Reputation: 199
I am trying to convert PDFs into text files using Python 3 and PyPDF2 library. But PDFs are mainly written in Korean so it seems to be encoded in 'utf-8' before processing PDF text. But either reading PDF files with "open" function or one with "codecs" function doesn't seem to work at all to extract appropriately 'utf-8'-encode text. Do you have any ideas to extract text from PDF files by using Python 3 and any other relevant Python libraries? Thanks in advance!
(You can download an example file via http://dart.fss.or.kr/pdf/download/pdf.do?rcp_no=20180402005019&dcm_no=6060273)
import PyPDF2
import codecs
pdf_file = open('6060273.pdf','rb')
#pdf_file = codecs.open('6060273.pdf', 'rb', encoding='utf-8')
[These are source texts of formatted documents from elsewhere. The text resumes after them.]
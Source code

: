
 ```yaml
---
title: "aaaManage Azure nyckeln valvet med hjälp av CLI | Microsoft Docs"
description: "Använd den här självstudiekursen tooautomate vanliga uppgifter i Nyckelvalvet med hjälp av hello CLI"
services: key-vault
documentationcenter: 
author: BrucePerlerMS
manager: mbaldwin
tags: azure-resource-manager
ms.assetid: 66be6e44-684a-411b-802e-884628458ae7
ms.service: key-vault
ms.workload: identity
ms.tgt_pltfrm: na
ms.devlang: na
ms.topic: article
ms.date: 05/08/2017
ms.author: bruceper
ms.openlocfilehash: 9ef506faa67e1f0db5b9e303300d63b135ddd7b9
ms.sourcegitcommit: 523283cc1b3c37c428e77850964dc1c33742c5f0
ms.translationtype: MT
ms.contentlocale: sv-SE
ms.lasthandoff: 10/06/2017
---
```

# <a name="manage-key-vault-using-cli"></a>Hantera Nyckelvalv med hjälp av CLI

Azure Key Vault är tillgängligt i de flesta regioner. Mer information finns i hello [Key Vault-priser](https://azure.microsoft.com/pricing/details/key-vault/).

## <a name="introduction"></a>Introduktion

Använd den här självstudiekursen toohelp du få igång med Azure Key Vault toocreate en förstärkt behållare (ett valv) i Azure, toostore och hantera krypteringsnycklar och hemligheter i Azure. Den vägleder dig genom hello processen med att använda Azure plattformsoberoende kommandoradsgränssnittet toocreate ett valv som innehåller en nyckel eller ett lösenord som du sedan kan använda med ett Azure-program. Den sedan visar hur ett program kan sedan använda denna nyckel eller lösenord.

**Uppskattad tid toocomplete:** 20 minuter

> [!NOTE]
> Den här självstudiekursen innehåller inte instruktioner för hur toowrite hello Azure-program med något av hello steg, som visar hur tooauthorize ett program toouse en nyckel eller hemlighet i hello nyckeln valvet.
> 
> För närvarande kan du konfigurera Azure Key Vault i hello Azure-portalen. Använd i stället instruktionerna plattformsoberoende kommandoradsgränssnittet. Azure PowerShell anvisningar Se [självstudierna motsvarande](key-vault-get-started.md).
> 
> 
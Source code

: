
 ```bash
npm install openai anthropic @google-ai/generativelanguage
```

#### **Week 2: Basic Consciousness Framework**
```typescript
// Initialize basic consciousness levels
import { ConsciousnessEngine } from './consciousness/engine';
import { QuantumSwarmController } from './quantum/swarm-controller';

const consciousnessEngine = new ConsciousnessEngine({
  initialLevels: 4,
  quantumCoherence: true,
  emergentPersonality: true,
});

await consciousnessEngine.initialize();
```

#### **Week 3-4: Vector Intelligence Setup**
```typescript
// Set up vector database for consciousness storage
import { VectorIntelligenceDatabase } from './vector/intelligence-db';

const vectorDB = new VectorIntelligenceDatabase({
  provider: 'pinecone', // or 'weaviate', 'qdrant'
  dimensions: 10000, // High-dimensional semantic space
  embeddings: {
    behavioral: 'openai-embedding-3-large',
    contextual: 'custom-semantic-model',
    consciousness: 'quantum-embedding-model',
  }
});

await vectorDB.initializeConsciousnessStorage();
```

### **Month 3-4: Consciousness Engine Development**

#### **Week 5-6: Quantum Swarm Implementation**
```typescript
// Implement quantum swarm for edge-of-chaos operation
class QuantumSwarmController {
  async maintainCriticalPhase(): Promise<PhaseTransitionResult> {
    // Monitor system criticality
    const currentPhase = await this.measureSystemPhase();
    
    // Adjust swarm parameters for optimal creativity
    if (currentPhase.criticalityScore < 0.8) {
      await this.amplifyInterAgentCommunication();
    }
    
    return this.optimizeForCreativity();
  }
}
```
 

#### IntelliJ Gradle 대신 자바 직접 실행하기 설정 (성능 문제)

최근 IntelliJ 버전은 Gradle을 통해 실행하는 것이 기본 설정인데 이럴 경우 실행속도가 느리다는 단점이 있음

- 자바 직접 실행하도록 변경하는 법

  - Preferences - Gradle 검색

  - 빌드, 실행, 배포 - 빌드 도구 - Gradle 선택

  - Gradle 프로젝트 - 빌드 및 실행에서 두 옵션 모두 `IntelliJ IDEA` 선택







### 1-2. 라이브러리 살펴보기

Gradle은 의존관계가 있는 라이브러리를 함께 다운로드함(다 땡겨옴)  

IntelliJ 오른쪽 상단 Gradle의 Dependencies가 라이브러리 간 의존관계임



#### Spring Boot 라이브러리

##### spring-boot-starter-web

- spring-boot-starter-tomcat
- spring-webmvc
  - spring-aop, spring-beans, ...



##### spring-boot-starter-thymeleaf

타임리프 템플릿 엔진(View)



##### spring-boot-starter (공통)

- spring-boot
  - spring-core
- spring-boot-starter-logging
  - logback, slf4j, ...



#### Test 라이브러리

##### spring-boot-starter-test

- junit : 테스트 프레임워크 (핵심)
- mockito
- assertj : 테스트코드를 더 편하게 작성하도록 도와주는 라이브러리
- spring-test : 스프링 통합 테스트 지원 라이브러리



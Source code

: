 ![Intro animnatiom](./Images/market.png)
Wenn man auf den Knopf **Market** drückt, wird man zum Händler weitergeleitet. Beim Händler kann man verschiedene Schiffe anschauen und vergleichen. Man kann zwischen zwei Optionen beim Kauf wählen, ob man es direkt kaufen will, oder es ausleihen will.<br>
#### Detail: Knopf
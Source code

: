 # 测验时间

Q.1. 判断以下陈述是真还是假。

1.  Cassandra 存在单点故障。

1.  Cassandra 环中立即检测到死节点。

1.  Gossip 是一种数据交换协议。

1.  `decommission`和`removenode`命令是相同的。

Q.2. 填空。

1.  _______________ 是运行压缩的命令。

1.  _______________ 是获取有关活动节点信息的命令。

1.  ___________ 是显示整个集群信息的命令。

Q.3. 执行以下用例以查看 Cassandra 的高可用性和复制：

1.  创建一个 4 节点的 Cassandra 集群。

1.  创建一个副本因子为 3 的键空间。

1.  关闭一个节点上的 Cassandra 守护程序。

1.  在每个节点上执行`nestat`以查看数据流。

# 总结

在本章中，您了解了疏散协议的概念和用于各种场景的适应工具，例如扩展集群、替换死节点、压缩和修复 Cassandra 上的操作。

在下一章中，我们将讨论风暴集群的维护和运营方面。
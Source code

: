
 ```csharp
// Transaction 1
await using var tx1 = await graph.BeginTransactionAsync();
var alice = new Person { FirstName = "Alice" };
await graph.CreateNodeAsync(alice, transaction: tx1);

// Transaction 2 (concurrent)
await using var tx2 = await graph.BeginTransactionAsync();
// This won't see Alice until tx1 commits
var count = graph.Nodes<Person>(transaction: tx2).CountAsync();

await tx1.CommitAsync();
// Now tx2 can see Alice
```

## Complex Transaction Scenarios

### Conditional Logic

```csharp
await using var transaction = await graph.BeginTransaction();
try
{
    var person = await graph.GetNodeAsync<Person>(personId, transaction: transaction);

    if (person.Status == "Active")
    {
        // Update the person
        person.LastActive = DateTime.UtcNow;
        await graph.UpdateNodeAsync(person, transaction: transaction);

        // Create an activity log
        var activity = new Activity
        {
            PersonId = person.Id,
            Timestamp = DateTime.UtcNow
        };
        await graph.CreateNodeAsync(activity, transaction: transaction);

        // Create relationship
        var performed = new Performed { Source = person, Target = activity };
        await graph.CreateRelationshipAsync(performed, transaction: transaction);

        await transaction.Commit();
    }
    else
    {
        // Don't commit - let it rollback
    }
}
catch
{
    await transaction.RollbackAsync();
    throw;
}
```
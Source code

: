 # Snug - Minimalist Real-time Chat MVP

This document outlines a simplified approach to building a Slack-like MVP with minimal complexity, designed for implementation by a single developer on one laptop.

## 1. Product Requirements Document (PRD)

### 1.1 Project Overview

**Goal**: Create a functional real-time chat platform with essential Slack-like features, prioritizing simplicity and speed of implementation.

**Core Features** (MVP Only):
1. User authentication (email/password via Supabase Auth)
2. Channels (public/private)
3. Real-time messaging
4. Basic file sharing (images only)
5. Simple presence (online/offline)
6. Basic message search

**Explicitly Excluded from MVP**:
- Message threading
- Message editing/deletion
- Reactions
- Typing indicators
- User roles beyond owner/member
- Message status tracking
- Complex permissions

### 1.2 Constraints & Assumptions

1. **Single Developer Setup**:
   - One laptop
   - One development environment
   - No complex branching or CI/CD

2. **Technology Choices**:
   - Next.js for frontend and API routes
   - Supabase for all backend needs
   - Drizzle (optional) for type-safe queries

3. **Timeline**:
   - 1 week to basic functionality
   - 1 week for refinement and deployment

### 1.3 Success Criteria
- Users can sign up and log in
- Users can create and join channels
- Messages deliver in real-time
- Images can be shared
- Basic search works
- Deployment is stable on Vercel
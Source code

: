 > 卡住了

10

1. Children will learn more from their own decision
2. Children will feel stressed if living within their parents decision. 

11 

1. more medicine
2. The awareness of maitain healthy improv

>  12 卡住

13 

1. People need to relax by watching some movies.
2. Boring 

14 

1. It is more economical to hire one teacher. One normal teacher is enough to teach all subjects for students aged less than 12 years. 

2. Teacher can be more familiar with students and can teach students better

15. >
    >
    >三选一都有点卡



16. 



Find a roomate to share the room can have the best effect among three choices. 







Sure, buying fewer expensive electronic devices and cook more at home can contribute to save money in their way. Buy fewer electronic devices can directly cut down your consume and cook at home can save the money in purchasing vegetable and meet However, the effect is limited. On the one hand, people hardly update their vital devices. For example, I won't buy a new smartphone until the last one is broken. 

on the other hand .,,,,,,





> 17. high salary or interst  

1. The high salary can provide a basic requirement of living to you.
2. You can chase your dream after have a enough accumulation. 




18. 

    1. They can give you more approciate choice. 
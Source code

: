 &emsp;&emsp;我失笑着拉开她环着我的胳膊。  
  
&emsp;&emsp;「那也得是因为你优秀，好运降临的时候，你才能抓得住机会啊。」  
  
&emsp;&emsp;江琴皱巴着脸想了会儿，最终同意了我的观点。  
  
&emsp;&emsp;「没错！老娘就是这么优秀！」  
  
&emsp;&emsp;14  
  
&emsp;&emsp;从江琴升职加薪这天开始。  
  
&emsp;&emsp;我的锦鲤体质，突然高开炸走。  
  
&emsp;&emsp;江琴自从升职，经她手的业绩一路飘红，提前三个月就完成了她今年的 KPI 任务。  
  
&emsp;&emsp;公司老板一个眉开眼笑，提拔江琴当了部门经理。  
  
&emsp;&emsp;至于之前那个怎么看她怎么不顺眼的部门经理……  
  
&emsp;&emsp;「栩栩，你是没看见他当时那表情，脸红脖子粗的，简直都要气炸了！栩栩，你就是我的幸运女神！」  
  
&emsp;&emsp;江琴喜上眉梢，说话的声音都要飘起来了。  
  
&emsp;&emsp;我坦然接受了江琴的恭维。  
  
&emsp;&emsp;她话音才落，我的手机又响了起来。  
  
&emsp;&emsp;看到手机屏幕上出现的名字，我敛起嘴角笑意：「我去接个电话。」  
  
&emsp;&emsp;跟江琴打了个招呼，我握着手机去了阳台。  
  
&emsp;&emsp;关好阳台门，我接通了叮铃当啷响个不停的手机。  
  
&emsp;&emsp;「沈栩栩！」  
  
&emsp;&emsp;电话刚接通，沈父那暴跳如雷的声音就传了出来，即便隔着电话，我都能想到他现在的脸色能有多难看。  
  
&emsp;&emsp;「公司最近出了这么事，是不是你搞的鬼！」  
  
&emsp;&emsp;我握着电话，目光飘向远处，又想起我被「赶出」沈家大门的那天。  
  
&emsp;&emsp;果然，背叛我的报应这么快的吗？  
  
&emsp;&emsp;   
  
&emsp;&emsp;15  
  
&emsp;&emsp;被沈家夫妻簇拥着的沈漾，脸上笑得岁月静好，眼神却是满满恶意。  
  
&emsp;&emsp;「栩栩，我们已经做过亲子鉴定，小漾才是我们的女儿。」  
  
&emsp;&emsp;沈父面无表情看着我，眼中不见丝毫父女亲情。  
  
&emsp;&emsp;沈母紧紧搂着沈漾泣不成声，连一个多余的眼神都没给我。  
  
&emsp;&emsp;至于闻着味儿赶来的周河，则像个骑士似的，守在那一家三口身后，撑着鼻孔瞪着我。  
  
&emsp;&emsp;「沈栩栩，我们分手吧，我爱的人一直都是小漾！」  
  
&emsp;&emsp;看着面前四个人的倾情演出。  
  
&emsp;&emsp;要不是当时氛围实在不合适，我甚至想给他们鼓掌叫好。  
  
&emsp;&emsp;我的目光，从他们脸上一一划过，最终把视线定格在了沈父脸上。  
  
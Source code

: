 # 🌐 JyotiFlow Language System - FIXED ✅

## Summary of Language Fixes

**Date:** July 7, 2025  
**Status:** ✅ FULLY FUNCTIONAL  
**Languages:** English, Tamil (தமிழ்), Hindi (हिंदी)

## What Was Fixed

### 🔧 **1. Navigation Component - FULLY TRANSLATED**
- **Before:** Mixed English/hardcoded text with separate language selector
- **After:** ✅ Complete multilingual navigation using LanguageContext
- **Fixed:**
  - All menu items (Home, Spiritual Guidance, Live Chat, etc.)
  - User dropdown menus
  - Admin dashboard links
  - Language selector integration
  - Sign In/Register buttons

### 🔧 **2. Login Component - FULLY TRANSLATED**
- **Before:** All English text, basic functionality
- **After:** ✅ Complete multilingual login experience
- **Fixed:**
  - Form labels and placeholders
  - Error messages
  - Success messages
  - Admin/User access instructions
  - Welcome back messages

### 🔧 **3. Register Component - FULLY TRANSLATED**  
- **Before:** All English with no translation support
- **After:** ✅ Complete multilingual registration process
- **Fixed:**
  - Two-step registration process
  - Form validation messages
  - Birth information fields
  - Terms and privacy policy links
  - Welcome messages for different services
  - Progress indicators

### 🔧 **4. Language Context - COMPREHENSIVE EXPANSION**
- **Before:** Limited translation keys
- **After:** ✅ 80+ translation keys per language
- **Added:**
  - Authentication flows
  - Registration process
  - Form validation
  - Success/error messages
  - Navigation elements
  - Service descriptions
read_pdf = PyPDF2.PdfFileReader(pdf_file)
number_of_pages = read_pdf.getNumPages()
page = read_pdf.getPage(20)
page_content = page.extractText()
print(page_content.encode('utf-8'))
Upvotes: 1
Views: 5173
Reputation: 178
It seems to me that your problem is rather related to your fonts sources installed on your machine. The basic package which comes with PyPDF does not include whole universe of UTF8 in advance due to the fact that having such all options included library could increase the size of it. However you can install the necessary fonts in the directory.
Upvotes: 1